YOUR INSTRUCTIONS: Reproduce the opening lines of the records exactly, up to and including the line in which "FIG XX. Illustrating" occurs.

*** Begin section ***

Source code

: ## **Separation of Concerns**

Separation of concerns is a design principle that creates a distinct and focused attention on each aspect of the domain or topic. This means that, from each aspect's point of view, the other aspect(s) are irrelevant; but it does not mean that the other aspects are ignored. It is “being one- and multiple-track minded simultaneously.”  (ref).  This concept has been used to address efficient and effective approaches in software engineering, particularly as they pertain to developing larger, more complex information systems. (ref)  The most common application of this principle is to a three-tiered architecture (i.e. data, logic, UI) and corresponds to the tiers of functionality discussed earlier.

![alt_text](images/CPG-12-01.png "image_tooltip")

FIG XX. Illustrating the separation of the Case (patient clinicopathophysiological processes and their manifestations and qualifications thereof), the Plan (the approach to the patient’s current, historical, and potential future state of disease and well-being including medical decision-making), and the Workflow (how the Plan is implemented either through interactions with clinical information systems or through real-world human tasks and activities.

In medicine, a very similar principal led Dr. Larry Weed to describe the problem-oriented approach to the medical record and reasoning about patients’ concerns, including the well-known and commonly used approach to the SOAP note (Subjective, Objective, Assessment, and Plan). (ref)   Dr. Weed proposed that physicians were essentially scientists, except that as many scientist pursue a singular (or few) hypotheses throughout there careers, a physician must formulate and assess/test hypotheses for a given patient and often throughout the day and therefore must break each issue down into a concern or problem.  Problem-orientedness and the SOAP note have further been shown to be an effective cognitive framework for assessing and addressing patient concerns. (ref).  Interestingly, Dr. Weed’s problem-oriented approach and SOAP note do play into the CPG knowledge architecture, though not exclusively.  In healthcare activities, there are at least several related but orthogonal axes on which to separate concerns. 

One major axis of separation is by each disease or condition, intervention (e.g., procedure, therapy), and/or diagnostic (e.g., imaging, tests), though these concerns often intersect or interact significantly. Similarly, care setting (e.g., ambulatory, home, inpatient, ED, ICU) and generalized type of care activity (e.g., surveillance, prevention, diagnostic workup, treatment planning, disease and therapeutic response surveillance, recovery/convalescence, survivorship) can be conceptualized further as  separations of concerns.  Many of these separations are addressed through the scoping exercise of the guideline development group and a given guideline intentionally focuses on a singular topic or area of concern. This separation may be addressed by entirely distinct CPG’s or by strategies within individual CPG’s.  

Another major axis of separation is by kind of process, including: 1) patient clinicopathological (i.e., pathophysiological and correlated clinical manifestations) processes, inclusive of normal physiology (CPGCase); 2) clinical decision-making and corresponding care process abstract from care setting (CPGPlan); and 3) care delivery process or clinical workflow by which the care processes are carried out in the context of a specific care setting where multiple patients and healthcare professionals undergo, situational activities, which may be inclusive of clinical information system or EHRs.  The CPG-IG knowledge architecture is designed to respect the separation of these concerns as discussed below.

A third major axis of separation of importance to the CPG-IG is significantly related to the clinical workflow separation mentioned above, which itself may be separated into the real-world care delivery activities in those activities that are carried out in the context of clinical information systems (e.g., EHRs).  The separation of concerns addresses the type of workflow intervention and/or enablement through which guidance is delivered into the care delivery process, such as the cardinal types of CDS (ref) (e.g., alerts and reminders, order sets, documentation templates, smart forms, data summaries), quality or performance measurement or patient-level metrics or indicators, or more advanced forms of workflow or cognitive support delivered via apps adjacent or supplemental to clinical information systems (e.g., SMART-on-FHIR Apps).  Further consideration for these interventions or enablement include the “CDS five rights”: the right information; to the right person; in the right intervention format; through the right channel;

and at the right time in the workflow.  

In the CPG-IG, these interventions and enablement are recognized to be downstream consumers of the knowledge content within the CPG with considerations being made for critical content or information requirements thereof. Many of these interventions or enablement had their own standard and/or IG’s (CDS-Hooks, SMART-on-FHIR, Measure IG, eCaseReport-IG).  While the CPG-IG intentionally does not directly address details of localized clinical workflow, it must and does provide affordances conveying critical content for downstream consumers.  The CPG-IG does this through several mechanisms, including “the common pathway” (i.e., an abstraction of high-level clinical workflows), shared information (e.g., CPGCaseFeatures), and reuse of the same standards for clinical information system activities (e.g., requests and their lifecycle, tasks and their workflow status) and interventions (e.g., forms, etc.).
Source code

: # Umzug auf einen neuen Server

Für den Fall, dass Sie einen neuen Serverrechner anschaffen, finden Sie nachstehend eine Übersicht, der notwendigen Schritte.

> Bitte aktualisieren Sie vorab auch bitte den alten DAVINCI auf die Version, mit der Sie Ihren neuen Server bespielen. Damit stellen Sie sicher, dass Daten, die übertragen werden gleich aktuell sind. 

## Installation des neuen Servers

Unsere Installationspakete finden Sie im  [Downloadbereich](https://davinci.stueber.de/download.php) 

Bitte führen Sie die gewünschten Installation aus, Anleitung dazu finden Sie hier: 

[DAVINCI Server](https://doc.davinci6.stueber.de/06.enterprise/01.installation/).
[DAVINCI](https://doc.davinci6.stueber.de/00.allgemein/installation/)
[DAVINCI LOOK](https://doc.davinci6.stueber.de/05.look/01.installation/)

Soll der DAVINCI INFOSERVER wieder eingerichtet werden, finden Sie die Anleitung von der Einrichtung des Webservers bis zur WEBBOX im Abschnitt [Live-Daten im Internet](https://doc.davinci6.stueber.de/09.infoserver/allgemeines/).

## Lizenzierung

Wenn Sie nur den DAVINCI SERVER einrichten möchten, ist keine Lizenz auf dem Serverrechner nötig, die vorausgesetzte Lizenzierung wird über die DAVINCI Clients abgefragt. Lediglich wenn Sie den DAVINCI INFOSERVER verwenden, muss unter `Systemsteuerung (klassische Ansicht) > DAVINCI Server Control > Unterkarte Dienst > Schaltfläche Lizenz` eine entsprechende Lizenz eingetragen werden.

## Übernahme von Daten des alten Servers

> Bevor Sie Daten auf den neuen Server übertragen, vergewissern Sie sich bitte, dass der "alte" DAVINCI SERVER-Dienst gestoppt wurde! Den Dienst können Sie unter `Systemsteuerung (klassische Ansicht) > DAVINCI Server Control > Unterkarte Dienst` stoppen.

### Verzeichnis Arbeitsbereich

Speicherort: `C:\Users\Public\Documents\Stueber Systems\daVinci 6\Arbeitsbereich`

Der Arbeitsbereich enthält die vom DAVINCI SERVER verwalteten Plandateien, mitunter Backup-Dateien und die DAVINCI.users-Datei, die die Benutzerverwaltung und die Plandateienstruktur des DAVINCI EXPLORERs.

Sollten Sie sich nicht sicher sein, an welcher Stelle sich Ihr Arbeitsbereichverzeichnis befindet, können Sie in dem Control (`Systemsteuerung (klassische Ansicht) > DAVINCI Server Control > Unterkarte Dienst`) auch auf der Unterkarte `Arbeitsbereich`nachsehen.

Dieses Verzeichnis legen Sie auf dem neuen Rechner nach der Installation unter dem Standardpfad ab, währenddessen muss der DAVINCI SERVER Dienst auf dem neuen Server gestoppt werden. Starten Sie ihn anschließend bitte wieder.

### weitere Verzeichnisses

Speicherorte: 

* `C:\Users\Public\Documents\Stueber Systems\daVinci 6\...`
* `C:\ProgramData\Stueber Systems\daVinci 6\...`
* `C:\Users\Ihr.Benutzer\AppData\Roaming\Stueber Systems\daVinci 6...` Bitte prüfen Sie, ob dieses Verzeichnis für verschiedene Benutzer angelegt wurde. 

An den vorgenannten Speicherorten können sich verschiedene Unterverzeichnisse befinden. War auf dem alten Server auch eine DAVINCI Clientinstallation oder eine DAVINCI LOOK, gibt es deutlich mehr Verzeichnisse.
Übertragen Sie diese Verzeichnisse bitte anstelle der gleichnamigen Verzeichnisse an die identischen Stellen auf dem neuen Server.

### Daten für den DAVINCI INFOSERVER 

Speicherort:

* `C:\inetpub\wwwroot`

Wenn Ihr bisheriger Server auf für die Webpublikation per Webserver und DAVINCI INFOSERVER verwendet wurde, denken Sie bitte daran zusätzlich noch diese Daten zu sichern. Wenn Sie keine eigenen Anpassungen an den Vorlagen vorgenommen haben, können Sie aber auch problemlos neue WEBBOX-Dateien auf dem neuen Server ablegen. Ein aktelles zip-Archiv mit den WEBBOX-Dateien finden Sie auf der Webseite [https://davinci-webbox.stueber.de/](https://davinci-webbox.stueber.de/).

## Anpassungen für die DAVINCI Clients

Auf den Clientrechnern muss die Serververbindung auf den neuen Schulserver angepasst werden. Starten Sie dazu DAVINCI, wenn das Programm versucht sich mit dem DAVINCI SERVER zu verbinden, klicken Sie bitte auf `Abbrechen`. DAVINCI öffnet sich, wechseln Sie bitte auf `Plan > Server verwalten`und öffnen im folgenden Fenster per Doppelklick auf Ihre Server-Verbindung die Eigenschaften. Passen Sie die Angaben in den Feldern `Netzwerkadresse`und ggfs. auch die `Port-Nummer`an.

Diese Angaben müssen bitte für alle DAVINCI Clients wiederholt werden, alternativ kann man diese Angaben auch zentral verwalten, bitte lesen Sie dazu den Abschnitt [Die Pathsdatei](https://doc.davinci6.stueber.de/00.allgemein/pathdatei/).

*** End section ***

EXERCISE RESPONSE:
Source code

: ## **Separation of Concerns**

Separation of concerns is a design principle that creates a distinct and focused attention on each aspect of the domain or topic. This means that, from each aspect's point of view, the other aspect(s) are irrelevant; but it does not mean that the other aspects are ignored. It is “being one- and multiple-track minded simultaneously.”  (ref).  This concept has been used to address efficient and effective approaches in software engineering, particularly as they pertain to developing larger, more complex information systems. (ref)  The most common application of this principle is to a three-tiered architecture (i.e. data, logic, UI) and corresponds to the tiers of functionality discussed earlier.

![alt_text](images/CPG-12-01.png "image_tooltip")

FIG XX. Illustrating the separation of the Case (patient clinicopathophysiological processes and their manifestations and qualifications thereof), the Plan (the approach to the patient’s current, historical, and potential future state of disease and well-being including medical decision-making), and the Workflow (how the Plan is implemented either through interactions with clinical information systems or through real-world human tasks and activities.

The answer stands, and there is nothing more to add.